Do you see value in explicitly addressing the history of Experience/Interaction Design? What role does history and precedent play in your work today?

As I ponder these questions, I sit on a balcony in a hotel in Palm Springs. Hummingbirds, palm trees, pool, mountains and blue sky conspire to thwart any attempts to focus.
The objects at my fingertips only add to my distraction. Cell phone. Digital camera. Laptop. A coaxial cable wires me to the world, offering at a moment’s notice to deliver the mountain to Mohammed.
It’s hard to worry about history while being absorbed so much in the present. And yet, as an information architect at the Internet Librarian 2002 conference, I'm very concerned about the role the past will play in our future.
       As a community that has long fretted over the preservation of print materials and the slow burn of books exposed to the merciless ravages of light, oxygen and time, we librarians would be insane to ignore the blinding speed with which the world’s largest library is continuously disappearing before our very eyes.
       The Internet, after all, is not a mountain but a river that changes with each dip of the toe. And as we’d expect of such a mighty river, the Internet often defies our attempts to navigate. When it’s so challenging to find what we need in the present, how will we ever rediscover the past?
       Should we explicitly address the history of Experience Design? Yes. Absolutely. And we need to start yesterday. The birth of the Internet as a socially pervasive medium was a once-in-a-lifetime event. It unleashed a burst of energy and creativity we may not see again. And yet, we have already lost many of the digital artifacts and shared stories that could bring this unique period of history to life for our children.
       As would-be curators of the bits and bytes produced by cross-disciplinary experience design, the challenges we face are novel and substantial.

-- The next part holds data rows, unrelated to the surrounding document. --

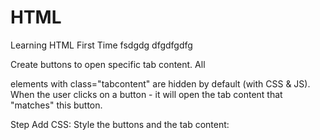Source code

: # HTML
Learning HTML First Time
fsdgdg
dfgdfgdfg

Create buttons to open specific tab content. All <div> elements with class="tabcontent" are hidden by default (with CSS & JS). When the user clicks on a button - it will open the tab content that "matches" this button.

Step  Add CSS:
Style the buttons and the tab content:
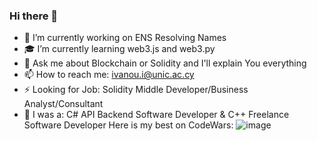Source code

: ### Hi there 👋

- 🎍 I’m currently working on ENS Resolving Names
- 🎓 I’m currently learning web3.js and web3.py
- 💬 Ask me about Blockchain or Solidity and I'll explain You everything
- 📫 How to reach me: ivanou.i@unic.ac.cy
- ⚡ Looking for Job: Solidity Middle Developer/Business Analyst/Consultant
- 🎃 I was a: C# API Backend Software Developer & C++ Freelance Software Developer
Here is my best on CodeWars:
![image](https://user-images.githubusercontent.com/85873435/154036154-735ecb92-088a-4c5d-9dfe-10badae6f986.png)
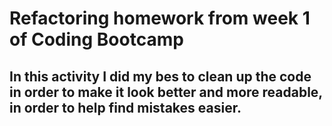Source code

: # Refactoring homework from week 1 of Coding Bootcamp

## In this activity I did my bes to clean up the code in order to make it look better and more readable, in order to help find mistakes easier.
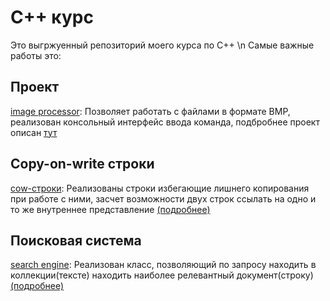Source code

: # С++ курс

Это выгржуенный репозиторий моего курса по С++ \n
Самые важные работы это:
## Проект 
[image processor](tasks/image_processor): Позволяет работать с файлами в формате BMP, реализован консольный интерфейс ввода команда, подбробнее проект описан [тут](tasks/image_processor/readme.md)
## Сopy-on-write строки
[cow-строки](tasks/cow): Реализованы строки избегающие лишнего копирования при работе с ними, засчет возможности двух строк ссылать на одно и то же внутреннее представление [(подробнее)](tasks/cow/readme.md)
## Поисковая система
[search engine](tasks/search2): Реализован класс, позволяющий по запросу находить в коллекции(тексте) находить наиболее релевантный документ(строку) [(подробнее)](tasks/search2/readme.md)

Who will do it? Librarians? Designers? Universities? Entrepreneurs? Government? And how can we capture experience as embodied within a particular suite of technologies? Is it sufficient to capture 1994 HTML, or do we also need an early copy of NCSA Mosaic and a 2400 baud modem?
       The questions multiply and overwhelm. Answers require expertise drawn from many disciplines. Early efforts including Brewster Kahle’s Internet Archive and Stewart Brand’s 10,000 Year Library inspire us to escape our preoccupation with the present and to truly consider our role in the big here and the long now. I’ll ponder these problems again later, but right now I’m off for a quick dip.

“Why has the term “experience design” evolved from the traditional term “product design”?”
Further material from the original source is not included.